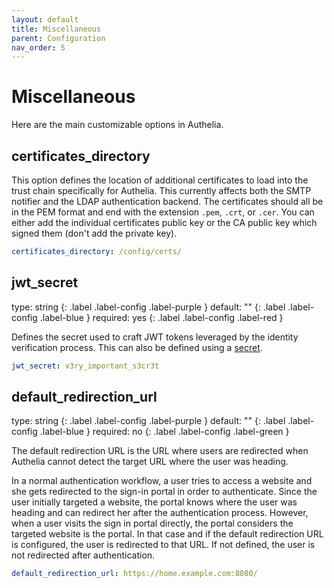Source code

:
 ```yaml
---
layout: default
title: Miscellaneous
parent: Configuration
nav_order: 5
---
```


# Miscellaneous

Here are the main customizable options in Authelia.

## certificates_directory

This option defines the location of additional certificates to load into the trust chain specifically for Authelia.
This currently affects both the SMTP notifier and the LDAP authentication backend. The certificates should all be in the
PEM format and end with the extension `.pem`, `.crt`, or `.cer`. You can either add the individual certificates public
key or the CA public key which signed them (don't add the private key).

```yaml
certificates_directory: /config/certs/
```

## jwt_secret
<div markdown="1">
type: string
{: .label .label-config .label-purple } 
default: ""
{: .label .label-config .label-blue }
required: yes
{: .label .label-config .label-red }
</div>

Defines the secret used to craft JWT tokens leveraged by the identity
verification process. This can also be defined using a [secret](./secrets.md).

```yaml
jwt_secret: v3ry_important_s3cr3t
```

## default_redirection_url
<div markdown="1">
type: string
{: .label .label-config .label-purple } 
default: ""
{: .label .label-config .label-blue }
required: no
{: .label .label-config .label-green }
</div>

The default redirection URL is the URL where users are redirected when Authelia cannot detect the target URL where the
user was heading.

In a normal authentication workflow, a user tries to access a website and she gets redirected to the sign-in portal in
order to authenticate. Since the user initially targeted a website, the portal knows where the user was heading and
can redirect her after the authentication process. However, when a user visits the sign in portal directly, the portal
considers the targeted website is the portal. In that case and if the default redirection URL is configured, the user is
redirected to that URL. If not defined, the user is not redirected after authentication.

```yaml
default_redirection_url: https://home.example.com:8080/
```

■ ■ ■ ■

Where in the records does the string "targeted" appear? Copy every line that has it.

order to authenticate. Since the user initially targeted a website, the portal knows where the user was heading and
considers the targeted website is the portal. In that case and if the default redirection URL is configured, the user is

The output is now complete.